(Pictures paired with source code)
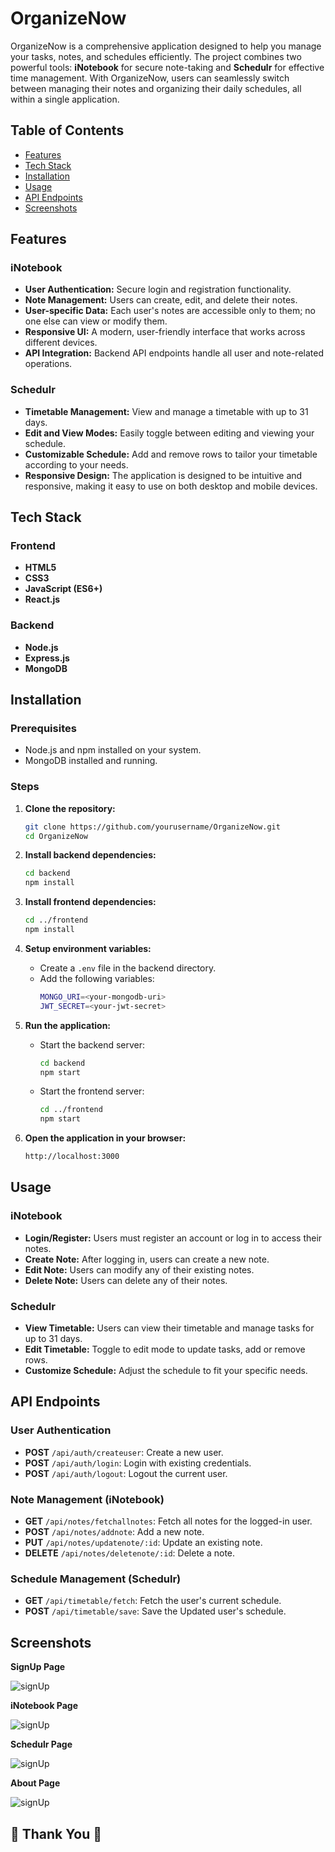 # OrganizeNow

OrganizeNow is a comprehensive application designed to help you manage your tasks, notes, and schedules efficiently. The project combines two powerful tools: **iNotebook** for secure note-taking and **Schedulr** for effective time management. With OrganizeNow, users can seamlessly switch between managing their notes and organizing their daily schedules, all within a single application.

## Table of Contents

- [Features](#features)
- [Tech Stack](#tech-stack)
- [Installation](#installation)
- [Usage](#usage)
- [API Endpoints](#api-endpoints)
- [Screenshots](#screenshots)

## Features

### iNotebook
- **User Authentication:** Secure login and registration functionality.
- **Note Management:** Users can create, edit, and delete their notes.
- **User-specific Data:** Each user's notes are accessible only to them; no one else can view or modify them.
- **Responsive UI:** A modern, user-friendly interface that works across different devices.
- **API Integration:** Backend API endpoints handle all user and note-related operations.

### Schedulr
- **Timetable Management:** View and manage a timetable with up to 31 days.
- **Edit and View Modes:** Easily toggle between editing and viewing your schedule.
- **Customizable Schedule:** Add and remove rows to tailor your timetable according to your needs.
- **Responsive Design:** The application is designed to be intuitive and responsive, making it easy to use on both desktop and mobile devices.

## Tech Stack

### Frontend
- **HTML5**
- **CSS3**
- **JavaScript (ES6+)**
- **React.js**

### Backend
- **Node.js**
- **Express.js**
- **MongoDB**

## Installation

### Prerequisites
- Node.js and npm installed on your system.
- MongoDB installed and running.

### Steps
1. **Clone the repository:**
    ```bash
    git clone https://github.com/yourusername/OrganizeNow.git
    cd OrganizeNow
    ```

2. **Install backend dependencies:**
    ```bash
    cd backend
    npm install
    ```

3. **Install frontend dependencies:**
    ```bash
    cd ../frontend
    npm install
    ```

4. **Setup environment variables:**
    - Create a `.env` file in the backend directory.
    - Add the following variables:
      ```bash
      MONGO_URI=<your-mongodb-uri>
      JWT_SECRET=<your-jwt-secret>
      ```

5. **Run the application:**
    - Start the backend server:
      ```bash
      cd backend
      npm start
      ```
    - Start the frontend server:
      ```bash
      cd ../frontend
      npm start
      ```

6. **Open the application in your browser:**
    ```bash
    http://localhost:3000
    ```

## Usage

### iNotebook
- **Login/Register:** Users must register an account or log in to access their notes.
- **Create Note:** After logging in, users can create a new note.
- **Edit Note:** Users can modify any of their existing notes.
- **Delete Note:** Users can delete any of their notes.

### Schedulr
- **View Timetable:** Users can view their timetable and manage tasks for up to 31 days.
- **Edit Timetable:** Toggle to edit mode to update tasks, add or remove rows.
- **Customize Schedule:** Adjust the schedule to fit your specific needs.

## API Endpoints

### User Authentication
- **POST** `/api/auth/createuser`: Create a new user.
- **POST** `/api/auth/login`: Login with existing credentials.
- **POST** `/api/auth/logout`: Logout the current user.

### Note Management (iNotebook)
- **GET** `/api/notes/fetchallnotes`: Fetch all notes for the logged-in user.
- **POST** `/api/notes/addnote`: Add a new note.
- **PUT** `/api/notes/updatenote/:id`: Update an existing note.
- **DELETE** `/api/notes/deletenote/:id`: Delete a note.

### Schedule Management (Schedulr)
- **GET** `/api/timetable/fetch`: Fetch the user's current schedule.
- **POST** `/api/timetable/save`: Save the Updated user's schedule.

## Screenshots

**SignUp Page**

![signUp](images/signUp.png)

**iNotebook Page**

![signUp](images/iNotebook.png)

**Schedulr Page**

![signUp](images/schedulr.png)

**About Page**

![signUp](images/about.png)


## 🙏 Thank You 🙏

### YOUR GOAL
Please show the lines in the entries above that hold the string "iNotebook".

### EXPECTED ANSWER
OrganizeNow is a comprehensive application designed to help you manage your tasks, notes, and schedules efficiently. The project combines two powerful tools: **iNotebook** for secure note-taking and **Schedulr** for effective time management. With OrganizeNow, users can seamlessly switch between managing their notes and organizing their daily schedules, all within a single application.
### iNotebook
### iNotebook
### Note Management (iNotebook)
**iNotebook Page**
![signUp](images/iNotebook.png)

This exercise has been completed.